On imagine bien l’embarras du régime de Paul Biya : Israël est un allié proche, et même vital, chargé notamment de la formation des unités d’élite de l’armée camerounaise. Or celles-ci sont très sollicitées ces dernières années : alors que le nord du pays est gangrené par les incursions de la secte islamiste Boko Haram venu du Nigeria voisin, l’ouest anglophone est, depuis fin 2017, le théâtre d’une guerre sanglante à huis clos entre séparatistes et forces régulières. La rapidité de la réaction de Yaoundé permettra certainement d’éteindre la polémique sans prendre le risque de se priver des conseillers militaires israéliens.

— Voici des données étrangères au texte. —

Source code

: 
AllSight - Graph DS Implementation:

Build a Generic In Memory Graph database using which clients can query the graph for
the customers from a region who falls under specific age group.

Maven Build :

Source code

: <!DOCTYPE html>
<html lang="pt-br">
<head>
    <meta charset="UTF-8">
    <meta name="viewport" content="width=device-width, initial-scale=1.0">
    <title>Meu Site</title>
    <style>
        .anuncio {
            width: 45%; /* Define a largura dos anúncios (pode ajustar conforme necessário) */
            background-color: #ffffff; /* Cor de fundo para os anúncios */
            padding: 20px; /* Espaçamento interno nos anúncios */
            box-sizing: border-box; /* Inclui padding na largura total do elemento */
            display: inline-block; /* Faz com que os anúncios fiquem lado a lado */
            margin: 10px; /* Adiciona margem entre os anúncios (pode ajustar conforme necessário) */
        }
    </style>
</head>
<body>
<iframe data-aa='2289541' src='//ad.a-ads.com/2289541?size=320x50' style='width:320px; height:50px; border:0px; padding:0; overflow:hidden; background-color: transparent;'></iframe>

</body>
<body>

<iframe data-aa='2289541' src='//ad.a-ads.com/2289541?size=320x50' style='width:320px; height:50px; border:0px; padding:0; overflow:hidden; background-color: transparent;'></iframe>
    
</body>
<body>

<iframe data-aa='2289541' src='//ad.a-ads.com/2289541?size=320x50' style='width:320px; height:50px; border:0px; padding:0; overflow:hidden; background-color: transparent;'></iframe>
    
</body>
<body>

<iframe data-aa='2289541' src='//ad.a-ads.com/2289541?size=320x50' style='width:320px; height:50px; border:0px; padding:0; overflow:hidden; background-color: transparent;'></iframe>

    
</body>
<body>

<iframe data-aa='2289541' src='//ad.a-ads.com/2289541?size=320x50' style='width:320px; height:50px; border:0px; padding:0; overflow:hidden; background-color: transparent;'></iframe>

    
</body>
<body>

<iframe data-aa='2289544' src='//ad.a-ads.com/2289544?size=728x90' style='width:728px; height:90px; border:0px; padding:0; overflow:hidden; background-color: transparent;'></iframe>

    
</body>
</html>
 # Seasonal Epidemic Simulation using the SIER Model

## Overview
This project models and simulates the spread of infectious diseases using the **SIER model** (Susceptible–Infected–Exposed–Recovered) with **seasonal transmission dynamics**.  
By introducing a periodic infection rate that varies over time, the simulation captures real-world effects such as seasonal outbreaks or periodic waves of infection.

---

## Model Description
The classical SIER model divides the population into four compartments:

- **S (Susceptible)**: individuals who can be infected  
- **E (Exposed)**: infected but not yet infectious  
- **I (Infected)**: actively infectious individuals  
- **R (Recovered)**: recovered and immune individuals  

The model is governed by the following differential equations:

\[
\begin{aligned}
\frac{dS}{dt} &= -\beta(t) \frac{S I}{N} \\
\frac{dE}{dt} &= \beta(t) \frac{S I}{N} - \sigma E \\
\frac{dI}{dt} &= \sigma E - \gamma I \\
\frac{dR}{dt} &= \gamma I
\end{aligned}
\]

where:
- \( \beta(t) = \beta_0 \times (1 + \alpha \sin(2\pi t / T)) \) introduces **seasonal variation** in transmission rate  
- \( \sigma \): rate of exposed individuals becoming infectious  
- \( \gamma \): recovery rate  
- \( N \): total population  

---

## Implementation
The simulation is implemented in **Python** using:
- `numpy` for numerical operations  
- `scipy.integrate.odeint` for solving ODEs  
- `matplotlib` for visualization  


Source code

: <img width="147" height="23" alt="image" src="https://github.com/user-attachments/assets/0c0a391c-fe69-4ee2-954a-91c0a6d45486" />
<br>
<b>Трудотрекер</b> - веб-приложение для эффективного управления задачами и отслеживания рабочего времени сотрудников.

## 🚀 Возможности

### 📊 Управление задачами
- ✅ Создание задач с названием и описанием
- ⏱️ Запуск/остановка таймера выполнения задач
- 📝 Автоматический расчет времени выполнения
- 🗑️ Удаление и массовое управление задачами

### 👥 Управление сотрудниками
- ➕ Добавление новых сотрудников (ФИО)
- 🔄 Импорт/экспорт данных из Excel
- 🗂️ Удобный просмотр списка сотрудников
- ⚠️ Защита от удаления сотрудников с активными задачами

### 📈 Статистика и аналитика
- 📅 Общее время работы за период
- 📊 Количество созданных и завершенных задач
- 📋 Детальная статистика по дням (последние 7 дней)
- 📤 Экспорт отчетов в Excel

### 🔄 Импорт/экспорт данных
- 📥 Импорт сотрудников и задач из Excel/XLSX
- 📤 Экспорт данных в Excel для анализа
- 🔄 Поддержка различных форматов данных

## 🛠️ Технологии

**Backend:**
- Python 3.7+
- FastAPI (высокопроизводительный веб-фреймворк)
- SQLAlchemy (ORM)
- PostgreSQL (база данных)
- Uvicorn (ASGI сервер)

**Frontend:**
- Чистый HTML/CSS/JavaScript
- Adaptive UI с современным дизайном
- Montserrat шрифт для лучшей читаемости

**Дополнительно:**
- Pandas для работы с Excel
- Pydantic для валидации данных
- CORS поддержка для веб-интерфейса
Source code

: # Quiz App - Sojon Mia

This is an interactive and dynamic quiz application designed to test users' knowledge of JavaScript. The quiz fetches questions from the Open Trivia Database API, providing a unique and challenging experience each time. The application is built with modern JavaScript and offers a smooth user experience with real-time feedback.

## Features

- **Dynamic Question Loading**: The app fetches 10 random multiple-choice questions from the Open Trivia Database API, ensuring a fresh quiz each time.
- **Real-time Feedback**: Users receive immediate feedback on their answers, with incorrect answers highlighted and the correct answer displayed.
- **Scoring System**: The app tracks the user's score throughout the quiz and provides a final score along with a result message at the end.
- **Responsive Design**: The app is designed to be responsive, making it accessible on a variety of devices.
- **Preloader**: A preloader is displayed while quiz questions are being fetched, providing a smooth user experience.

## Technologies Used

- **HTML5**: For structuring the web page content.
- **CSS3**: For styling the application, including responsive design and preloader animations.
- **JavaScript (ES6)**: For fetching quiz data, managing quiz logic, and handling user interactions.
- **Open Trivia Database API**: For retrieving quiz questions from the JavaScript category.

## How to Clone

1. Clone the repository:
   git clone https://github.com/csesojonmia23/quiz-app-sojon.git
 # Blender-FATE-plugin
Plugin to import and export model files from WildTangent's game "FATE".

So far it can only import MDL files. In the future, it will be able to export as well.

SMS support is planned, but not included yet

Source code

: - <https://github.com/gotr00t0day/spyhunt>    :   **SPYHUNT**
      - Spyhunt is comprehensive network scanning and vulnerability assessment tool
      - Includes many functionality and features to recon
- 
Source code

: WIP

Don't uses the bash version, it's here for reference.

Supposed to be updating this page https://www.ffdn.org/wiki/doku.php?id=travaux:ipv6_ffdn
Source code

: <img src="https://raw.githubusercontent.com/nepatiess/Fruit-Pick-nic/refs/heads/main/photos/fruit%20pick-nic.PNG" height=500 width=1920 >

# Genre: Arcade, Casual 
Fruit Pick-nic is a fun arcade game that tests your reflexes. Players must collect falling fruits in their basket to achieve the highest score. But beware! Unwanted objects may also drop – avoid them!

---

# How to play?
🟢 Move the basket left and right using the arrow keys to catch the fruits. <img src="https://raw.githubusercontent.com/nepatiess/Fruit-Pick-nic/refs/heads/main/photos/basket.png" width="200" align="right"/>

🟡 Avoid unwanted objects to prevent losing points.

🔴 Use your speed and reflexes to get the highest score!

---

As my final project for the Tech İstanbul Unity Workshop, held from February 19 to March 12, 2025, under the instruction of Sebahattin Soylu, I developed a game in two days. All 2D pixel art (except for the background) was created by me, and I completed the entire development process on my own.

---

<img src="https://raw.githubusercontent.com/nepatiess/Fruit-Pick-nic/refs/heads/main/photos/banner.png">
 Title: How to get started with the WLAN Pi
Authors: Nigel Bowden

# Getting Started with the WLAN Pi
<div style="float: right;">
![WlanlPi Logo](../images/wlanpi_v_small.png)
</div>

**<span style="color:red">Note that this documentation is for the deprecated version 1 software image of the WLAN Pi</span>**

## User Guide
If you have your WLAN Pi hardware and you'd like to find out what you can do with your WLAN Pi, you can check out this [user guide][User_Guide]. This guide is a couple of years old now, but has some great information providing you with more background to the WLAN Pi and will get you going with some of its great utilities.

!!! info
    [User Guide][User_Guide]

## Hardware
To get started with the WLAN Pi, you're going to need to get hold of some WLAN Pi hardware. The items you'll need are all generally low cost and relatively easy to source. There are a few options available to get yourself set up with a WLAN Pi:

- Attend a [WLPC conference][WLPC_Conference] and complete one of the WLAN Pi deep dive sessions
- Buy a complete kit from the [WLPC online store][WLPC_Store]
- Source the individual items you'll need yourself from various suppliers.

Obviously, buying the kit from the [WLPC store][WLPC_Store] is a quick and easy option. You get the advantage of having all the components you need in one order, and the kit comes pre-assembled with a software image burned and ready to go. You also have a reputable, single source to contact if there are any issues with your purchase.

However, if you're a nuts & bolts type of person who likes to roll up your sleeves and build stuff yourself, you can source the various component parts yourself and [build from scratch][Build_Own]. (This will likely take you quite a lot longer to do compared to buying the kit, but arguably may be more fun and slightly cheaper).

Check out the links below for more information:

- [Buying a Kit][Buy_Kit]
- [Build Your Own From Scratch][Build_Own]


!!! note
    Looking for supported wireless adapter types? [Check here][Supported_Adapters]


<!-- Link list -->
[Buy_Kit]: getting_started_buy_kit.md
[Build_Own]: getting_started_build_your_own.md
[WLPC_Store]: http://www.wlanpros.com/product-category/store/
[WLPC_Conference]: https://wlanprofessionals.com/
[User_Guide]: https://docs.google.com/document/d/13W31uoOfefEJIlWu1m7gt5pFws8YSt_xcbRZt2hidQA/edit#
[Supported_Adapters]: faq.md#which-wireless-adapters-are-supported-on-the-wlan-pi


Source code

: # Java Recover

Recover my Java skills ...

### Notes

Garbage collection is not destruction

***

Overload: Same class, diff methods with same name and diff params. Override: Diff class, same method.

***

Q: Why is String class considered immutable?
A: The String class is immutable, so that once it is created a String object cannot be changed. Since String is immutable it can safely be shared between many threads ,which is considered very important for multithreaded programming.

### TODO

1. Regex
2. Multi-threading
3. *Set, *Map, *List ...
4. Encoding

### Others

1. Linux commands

Mais au-delà, ce que Momo a dit avec une spontanéité inquiétante révèle autre chose : la tentation du pouvoir en place de jouer avec les démons ethniques pour désamorcer une crise politique. Maurice Kamto, le leader emprisonné, est de l’ethnie bamiléké, plus grand groupe ethnique du Cameroun, estimé à près de 25% de la population. Mais les Bamiléké sont surtout la cible d’attaques récurrentes depuis l’indépendance. Régulièrement stigmatisés et soupçonnés de vouloir prendre le pouvoir, ils se sont souvent tenus à l’écart de la politique pour investir, avec un certain succès, l’économie.
Course
Ce qui n’a pas empêché Maurice Kamto, ex-ministre en rupture de ban depuis 2011, de se lancer dans la course présidentielle en octobre, ratissant bien plus large que sa propre ethnie. L’issue du scrutin a officiellement permis à Paul Biya de se maintenir en place après trente-six ans de pouvoir. Mais Kamto, et ses nombreux sympathisants, n’ont jamais reconnu les chiffres officiels du scrutin. Et c’est dans ce climat délétère que la stigmatisation des Bamiléké a refait surface dans les médias proches du régime.
Momo lui aussi d’ailleurs est bamiléké. Sa tirade antisémite se voulait d’abord un avertissement adressé à ses frères : «Soyons moins gourmands», conseille-t-il, quelques secondes avant de prononcer les propos infamants. Aveuglé par la surenchère ethnique à laquelle il se prêtait, Momo a donc prononcé les phrases de trop. Aux dernières nouvelles, il n’a pas l’intention de démissionner. Et pour le reste, aucune chancellerie ne s’est émue de l’arrestation des leaders de l’opposition, ni de leur assimilation à un groupe ethnique «trop gourmand».